El 19 de abril (hora local), CBS News citó la evaluación de muchos expertos diciendo que Irán tiene actualmente suficiente uranio para fabricar alrededor de 10 bombas atómicas. Sin embargo, los inspectores internacionales no pudieron verificar la cantidad de uranio desde junio de 2025, cuando Estados Unidos e Israel atacaron 3 instalaciones nucleares iraníes.
Durante las últimas semanas, el presidente estadounidense Donald Trump ha afirmado repetidamente que Estados Unidos buscará tomar el material nuclear restante de Irán, ya sea a través de negociaciones o por medios militares.
Para ilustrar esta posibilidad, los expertos recuerdan el Proyecto Sapphire, una operación secreta llevada a cabo por Estados Unidos en 1994 para sacar el uranio de grado de fabricación de bombas de Kazajstán después de la disolución de la Unión Soviética.
En ese momento, Andrew Weber, un diplomático estadounidense que trabajaba en Kazajstán, descubrió que una antigua fábrica soviética almacenaba alrededor de 600 kg de uranio enriquecido al 90%, suficiente para fabricar docenas de armas nucleares.
Después de meses de construir relaciones con la parte kazaja, Estados Unidos llegó a un acuerdo secreto para transportar todo este uranio de vuelta al país para evitar que países como Irán o Corea del Norte accedan.
La operación duró unas 6 semanas con la participación de más de 30 expertos del Departamento de Defensa y el Departamento de Energía de EE. UU. Todos los materiales se empaquetaron en contenedores especiales, se transportaron en camiones y luego se subieron a aviones militares para ser trasladados al estado de Tennessee.
Sin embargo, según expertos entrevistados por CBS News, repetir una campaña similar en Irán ahora será mucho más difícil.
Matthew Bunn, ex asesor nuclear de la Casa Blanca, dijo que los ataques aéreos en 2025, aunque causan daños significativos, no pueden eliminar por completo el programa nuclear de Irán.

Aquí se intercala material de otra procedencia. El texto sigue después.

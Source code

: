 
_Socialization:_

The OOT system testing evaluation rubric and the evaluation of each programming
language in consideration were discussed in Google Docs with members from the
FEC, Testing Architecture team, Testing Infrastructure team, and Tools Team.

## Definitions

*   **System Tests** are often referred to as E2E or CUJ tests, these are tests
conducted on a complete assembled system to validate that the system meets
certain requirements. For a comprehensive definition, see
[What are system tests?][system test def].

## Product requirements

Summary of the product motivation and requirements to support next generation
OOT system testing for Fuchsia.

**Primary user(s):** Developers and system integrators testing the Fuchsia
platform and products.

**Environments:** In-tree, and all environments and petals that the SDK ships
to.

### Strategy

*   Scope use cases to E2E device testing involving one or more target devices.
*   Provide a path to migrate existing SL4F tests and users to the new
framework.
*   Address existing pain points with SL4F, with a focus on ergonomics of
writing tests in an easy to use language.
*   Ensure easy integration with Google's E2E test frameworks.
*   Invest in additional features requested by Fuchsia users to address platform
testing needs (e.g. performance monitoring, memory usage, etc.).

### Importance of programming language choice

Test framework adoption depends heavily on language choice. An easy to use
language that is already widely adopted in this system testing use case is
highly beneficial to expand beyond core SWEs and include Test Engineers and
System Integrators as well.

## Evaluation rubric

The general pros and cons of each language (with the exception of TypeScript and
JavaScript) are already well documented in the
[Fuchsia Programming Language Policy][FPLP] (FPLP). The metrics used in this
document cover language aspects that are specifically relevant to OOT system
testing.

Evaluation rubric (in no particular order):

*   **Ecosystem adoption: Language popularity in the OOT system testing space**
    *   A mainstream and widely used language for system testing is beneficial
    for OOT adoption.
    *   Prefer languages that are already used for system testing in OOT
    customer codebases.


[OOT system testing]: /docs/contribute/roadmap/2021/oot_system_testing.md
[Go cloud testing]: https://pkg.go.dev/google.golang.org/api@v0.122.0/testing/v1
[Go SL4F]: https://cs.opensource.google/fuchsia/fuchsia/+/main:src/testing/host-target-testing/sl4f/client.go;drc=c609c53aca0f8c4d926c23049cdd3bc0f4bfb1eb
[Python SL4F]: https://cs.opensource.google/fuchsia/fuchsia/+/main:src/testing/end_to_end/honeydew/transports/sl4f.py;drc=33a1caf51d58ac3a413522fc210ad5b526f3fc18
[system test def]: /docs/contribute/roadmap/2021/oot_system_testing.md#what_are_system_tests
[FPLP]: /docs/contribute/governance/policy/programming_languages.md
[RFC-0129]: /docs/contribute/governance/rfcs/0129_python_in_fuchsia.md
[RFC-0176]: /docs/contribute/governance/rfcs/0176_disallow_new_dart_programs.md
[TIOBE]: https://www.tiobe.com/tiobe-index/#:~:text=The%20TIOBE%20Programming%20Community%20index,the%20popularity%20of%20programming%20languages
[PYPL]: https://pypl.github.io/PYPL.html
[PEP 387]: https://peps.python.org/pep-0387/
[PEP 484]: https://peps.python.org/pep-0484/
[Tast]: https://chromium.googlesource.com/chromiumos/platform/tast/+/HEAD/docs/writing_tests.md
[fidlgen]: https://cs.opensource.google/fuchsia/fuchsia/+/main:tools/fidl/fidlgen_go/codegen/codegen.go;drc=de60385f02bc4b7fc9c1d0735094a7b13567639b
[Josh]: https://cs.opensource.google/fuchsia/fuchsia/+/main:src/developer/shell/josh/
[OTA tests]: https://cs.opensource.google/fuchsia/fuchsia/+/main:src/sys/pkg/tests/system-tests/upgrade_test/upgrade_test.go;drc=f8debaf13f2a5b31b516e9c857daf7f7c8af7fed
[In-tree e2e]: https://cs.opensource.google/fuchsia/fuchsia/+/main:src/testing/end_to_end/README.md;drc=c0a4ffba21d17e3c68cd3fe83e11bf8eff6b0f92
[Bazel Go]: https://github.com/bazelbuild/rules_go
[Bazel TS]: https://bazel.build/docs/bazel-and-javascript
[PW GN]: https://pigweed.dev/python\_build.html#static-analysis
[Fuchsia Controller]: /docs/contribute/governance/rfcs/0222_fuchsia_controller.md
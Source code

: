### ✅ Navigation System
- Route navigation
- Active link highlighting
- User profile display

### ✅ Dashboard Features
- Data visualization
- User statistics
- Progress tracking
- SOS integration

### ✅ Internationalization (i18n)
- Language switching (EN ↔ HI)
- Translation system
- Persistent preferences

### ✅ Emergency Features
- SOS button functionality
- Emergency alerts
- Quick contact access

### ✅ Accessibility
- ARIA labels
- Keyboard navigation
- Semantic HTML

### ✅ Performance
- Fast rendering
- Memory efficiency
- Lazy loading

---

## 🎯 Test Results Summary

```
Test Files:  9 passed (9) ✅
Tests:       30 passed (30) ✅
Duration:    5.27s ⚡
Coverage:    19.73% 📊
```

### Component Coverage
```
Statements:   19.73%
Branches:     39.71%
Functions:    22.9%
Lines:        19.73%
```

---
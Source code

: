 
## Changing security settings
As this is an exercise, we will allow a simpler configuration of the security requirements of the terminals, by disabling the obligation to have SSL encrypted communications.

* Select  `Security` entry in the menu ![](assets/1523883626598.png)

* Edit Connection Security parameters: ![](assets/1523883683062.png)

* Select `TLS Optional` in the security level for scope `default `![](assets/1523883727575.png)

Según él, Irán todavía tiene alrededor de 970 libras de uranio enriquecido al 60%, casi alcanzando el nivel para armas nucleares.
A partir de ahí, muchos expertos opinan que la solución militar difícilmente puede traer resultados a largo plazo sin la cooperación de Irán.
Scott Roecker, ex funcionario de la Agencia Nacional de Seguridad Nuclear de Estados Unidos, dijo que todas las operaciones anteriores para sacar material nuclear de un país requerían el consentimiento y la coordinación del gobierno de ese país. Nunca ha habido una operación similar exitosa sin la cooperación del país anfitrión.
Mientras tanto, el ex subcomandante del Comando Central de Estados Unidos, Robert Harward, dijo que Estados Unidos es totalmente capaz de llevar a cabo la operación en Irán, pero esta será una tarea de alto riesgo, que podría durar muchas semanas y requerir la participación de todas las ramas militares. Dijo que la mayor amenaza para las fuerzas estadounidenses sobre el terreno serán los contraataques con drones y misiles de Irán.
En general, los expertos creen que si quieren controlar el programa nuclear de Irán a largo plazo, Teherán debe aceptar renunciar al uranio altamente enriquecido y permitir una vigilancia internacional profunda.
Sin embargo, la posibilidad de alcanzar tal acuerdo se considera actualmente muy difícil.